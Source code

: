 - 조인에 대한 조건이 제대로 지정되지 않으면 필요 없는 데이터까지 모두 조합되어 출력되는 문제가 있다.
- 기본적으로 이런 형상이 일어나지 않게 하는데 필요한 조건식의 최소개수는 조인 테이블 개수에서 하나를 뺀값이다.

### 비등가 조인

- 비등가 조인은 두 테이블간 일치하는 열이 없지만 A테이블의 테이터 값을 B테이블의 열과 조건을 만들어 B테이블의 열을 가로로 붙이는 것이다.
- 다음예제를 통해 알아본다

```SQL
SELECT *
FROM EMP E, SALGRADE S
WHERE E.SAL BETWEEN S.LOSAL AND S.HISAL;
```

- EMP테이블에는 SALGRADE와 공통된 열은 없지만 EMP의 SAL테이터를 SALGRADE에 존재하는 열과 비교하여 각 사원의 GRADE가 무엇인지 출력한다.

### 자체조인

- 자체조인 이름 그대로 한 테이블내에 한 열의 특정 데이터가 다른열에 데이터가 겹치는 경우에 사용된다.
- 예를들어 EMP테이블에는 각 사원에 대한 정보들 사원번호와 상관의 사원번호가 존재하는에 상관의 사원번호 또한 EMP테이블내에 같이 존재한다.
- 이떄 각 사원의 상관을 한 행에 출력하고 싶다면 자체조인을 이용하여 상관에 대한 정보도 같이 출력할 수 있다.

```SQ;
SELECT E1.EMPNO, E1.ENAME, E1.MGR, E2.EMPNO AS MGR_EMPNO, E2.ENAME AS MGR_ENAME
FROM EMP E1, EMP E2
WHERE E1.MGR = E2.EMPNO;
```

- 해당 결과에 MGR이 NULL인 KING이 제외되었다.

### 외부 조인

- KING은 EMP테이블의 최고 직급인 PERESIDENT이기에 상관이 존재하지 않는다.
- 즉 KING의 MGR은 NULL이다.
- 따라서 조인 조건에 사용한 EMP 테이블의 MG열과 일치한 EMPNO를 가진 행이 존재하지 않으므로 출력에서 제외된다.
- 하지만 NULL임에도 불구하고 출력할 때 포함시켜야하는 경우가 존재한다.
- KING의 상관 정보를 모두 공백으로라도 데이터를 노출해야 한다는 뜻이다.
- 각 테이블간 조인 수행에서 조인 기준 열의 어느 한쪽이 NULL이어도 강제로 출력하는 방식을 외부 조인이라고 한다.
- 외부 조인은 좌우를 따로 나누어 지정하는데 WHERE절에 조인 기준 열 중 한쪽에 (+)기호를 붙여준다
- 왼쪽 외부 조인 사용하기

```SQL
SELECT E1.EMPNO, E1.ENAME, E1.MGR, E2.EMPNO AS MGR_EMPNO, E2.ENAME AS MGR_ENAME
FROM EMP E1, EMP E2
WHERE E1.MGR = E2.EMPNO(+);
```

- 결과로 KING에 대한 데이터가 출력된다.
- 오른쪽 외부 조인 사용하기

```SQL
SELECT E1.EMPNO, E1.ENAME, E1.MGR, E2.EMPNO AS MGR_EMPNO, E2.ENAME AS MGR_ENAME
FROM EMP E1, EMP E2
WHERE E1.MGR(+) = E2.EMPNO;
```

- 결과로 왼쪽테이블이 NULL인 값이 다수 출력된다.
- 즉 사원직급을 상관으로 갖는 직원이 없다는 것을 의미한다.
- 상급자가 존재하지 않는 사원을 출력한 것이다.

◆ **Exercise requirements**
A single number is expected: how many lines of the data hold the string "NULL인".

◆ **Finished exercise**
2